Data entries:
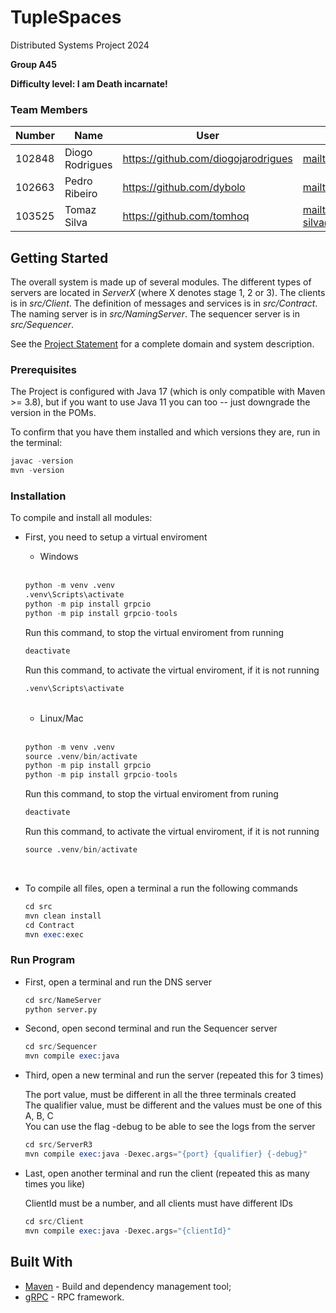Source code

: # TupleSpaces

Distributed Systems Project 2024

**Group A45**

**Difficulty level: I am Death incarnate!**

### Team Members

| Number | Name            | User                                  | Email                                             |
|--------|-----------------|---------------------------------------|---------------------------------------------------|
| 102848 | Diogo Rodrigues | <https://github.com/diogojarodrigues> | <mailto:diogojarodrigues@tecnico.ulisboa.pt>      |
| 102663  | Pedro Ribeiro   | <https://github.com/dybolo>           | <mailto:pedro.melo.ribeiro@tecnico.ulisboa.pt>    |
| 103525 | Tomaz Silva     | <https://github.com/tomhoq>           | <mailto:tomaz.goncalves-silva@tecnico.ulisboa.pt> |

## Getting Started

The overall system is made up of several modules. The different types of servers are located in _ServerX_ (where X denotes stage 1, 2 or 3).
The clients is in _src/Client_.
The definition of messages and services is in _src/Contract_.
The naming server is in _src/NamingServer_.
The sequencer server is in _src/Sequencer_.


See the [Project Statement](https://github.com/tecnico-distsys/TupleSpaces) for a complete domain and system description.

### Prerequisites

The Project is configured with Java 17 (which is only compatible with Maven >= 3.8), but if you want to use Java 11 you
can too -- just downgrade the version in the POMs.

To confirm that you have them installed and which versions they are, run in the terminal:

```s
javac -version
mvn -version
```

### Installation

To compile and install all modules:

 - First, you need to setup a virtual enviroment
    <br>
    - Windows
    <br>
    
    ```s
    python -m venv .venv
    .venv\Scripts\activate
    python -m pip install grpcio
    python -m pip install grpcio-tools
    ```

    Run this command, to stop the virtual enviroment from running
    ```s 
    deactivate
    ```

    Run this command, to activate the virtual enviroment, if it is not running
    ```s 
    .venv\Scripts\activate
    ```

    <br>

    - Linux/Mac
    
    <br>

    ```s
    python -m venv .venv
    source .venv/bin/activate
    python -m pip install grpcio
    python -m pip install grpcio-tools
    ```

    Run this command, to stop the virtual enviroment from runing
    ```s 
    deactivate
    ```

    Run this command, to activate the virtual enviroment, if it is not running
    ```s 
    source .venv/bin/activate
    ```
    
    <br>
 - To compile all files, open a terminal a run the following commands
    ```s
    cd src
    mvn clean install
    cd Contract
    mvn exec:exec
    ```


### Run Program

 - First, open a terminal and run the DNS server
   ```s
   cd src/NameServer
   python server.py
   ```

 - Second, open second terminal and run the Sequencer server
   ```s
   cd src/Sequencer
   mvn compile exec:java
   ```

 - Third, open a new terminal and run the server (repeated this for 3 times)

   The port value, must be different in all the three terminals created</br>
   The qualifier value, must be different and the values must be one of this A, B, C</br>
   You can use the flag -debug to be able to see the logs from the server
   ```s
   cd src/ServerR3
   mvn compile exec:java -Dexec.args="{port} {qualifier} {-debug}"
   ```

 - Last, open another terminal and run the client (repeated this as many times you like)
   
   ClientId must be a number, and all clients must have different IDs
   ```s
   cd src/Client
   mvn compile exec:java -Dexec.args="{clientId}"
   ```

## Built With

* [Maven](https://maven.apache.org/) - Build and dependency management tool;
* [gRPC](https://grpc.io/) - RPC framework.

● Exercise
Only lines with the word "Dexec" are wanted; pull each of them from the records.

● Solution to the exercise
   mvn compile exec:java -Dexec.args="{port} {qualifier} {-debug}"
   mvn compile exec:java -Dexec.args="{clientId}"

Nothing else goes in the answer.